The inverse-variance weighted (IVW) estimate is the approach that is used to test the causal effect. The weighted median, weighted mode, and MR-Egger are sensitivity estimators. If the directions and magnitudes of the sensitivity estimators’ findings comport with those of the IVW, this is evidence against pleiotropy. (The sensitivity estimators needn’t all be statistically signficiant.

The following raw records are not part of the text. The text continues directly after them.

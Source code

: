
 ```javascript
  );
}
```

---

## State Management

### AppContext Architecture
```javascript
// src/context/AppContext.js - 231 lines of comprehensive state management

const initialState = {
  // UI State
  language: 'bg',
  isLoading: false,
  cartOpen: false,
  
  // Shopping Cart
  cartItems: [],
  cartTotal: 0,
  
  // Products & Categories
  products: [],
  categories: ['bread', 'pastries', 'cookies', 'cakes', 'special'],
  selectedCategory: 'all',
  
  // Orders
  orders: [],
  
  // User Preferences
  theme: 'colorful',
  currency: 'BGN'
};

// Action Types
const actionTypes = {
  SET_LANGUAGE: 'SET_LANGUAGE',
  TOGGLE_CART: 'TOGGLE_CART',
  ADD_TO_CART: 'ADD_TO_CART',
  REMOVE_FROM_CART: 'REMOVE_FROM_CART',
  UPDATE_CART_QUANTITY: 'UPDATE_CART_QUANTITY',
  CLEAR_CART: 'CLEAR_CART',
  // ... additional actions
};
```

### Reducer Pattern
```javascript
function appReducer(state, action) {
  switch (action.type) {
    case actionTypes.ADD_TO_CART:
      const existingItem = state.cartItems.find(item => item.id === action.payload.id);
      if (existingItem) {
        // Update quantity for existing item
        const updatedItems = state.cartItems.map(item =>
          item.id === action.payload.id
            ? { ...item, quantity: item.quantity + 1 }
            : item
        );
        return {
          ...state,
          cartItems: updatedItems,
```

For instance, the MR-Egger estimate isn’t, but this only means that the MR-Egger test doesn’t provide additional support for the IVW. The direction and magnitude of the MR-Egger estimate does, however, comport with the IVW’s.)
The bottom (scatter) plot is a sensitivity analysis for heterogeneity in the effect estimates.

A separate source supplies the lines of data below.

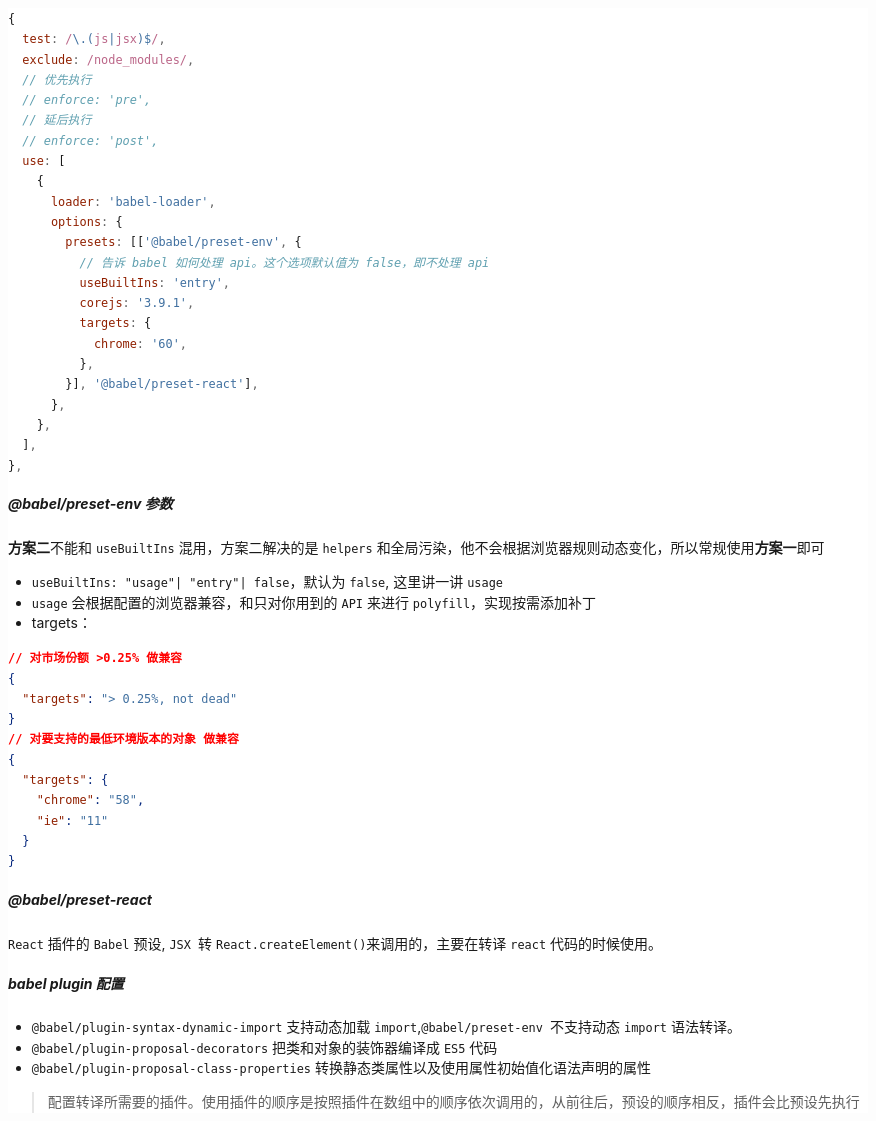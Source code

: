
 ```js
{
  test: /\.(js|jsx)$/,
  exclude: /node_modules/,
  // 优先执行
  // enforce: 'pre',
  // 延后执行
  // enforce: 'post',
  use: [
    {
      loader: 'babel-loader',
      options: {
        presets: [['@babel/preset-env', {
          // 告诉 babel 如何处理 api。这个选项默认值为 false，即不处理 api
          useBuiltIns: 'entry',
          corejs: '3.9.1',
          targets: {
            chrome: '60',
          },
        }], '@babel/preset-react'],
      },
    },
  ],
},
```
##### @babel/preset-env 参数
**方案二**不能和 `useBuiltIns` 混用，方案二解决的是 `helpers` 和全局污染，他不会根据浏览器规则动态变化，所以常规使用**方案一**即可
- `useBuiltIns: "usage"| "entry"| false`，默认为 `false`, 这里讲一讲 `usage`
- `usage` 会根据配置的浏览器兼容，和只对你用到的 `API` 来进行 `polyfill`，实现按需添加补丁
- targets：
```json
// 对市场份额 >0.25% 做兼容
{
  "targets": "> 0.25%, not dead"
}
// 对要支持的最低环境版本的对象 做兼容
{
  "targets": {
    "chrome": "58",
    "ie": "11"
  }
}
```
##### @babel/preset-react
`React` 插件的 `Babel` 预设, `JSX `转 `React.createElement()`来调用的，主要在转译 `react` 代码的时候使用。
##### babel plugin 配置
- `@babel/plugin-syntax-dynamic-import` 支持动态加载 `import`,`@babel/preset-env `不支持动态 `import` 语法转译。
- `@babel/plugin-proposal-decorators` 把类和对象的装饰器编译成 `ES5` 代码
- `@babel/plugin-proposal-class-properties` 转换静态类属性以及使用属性初始值化语法声明的属性

> 配置转译所需要的插件。使用插件的顺序是按照插件在数组中的顺序依次调用的，从前往后，预设的顺序相反，插件会比预设先执行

0.5 IVW & sensitivity estimator results
## method nsnp or se or_lci95 or_uci95 pval
## 1 MR Egger 35 1.006 0.012 0.982 1.030 0.641
## 2 Weighted median 35 1.008 0.009 0.990 1.026 0.409
## 3 Inverse variance weighted 35 1.009 0.007 0.996 1.022 0.173
## 4 Simple mode 35 1.009 0.015 0.980 1.040 0.536
## 5 Weighted mode 35 1.006 0.009 0.989 1.023 0.505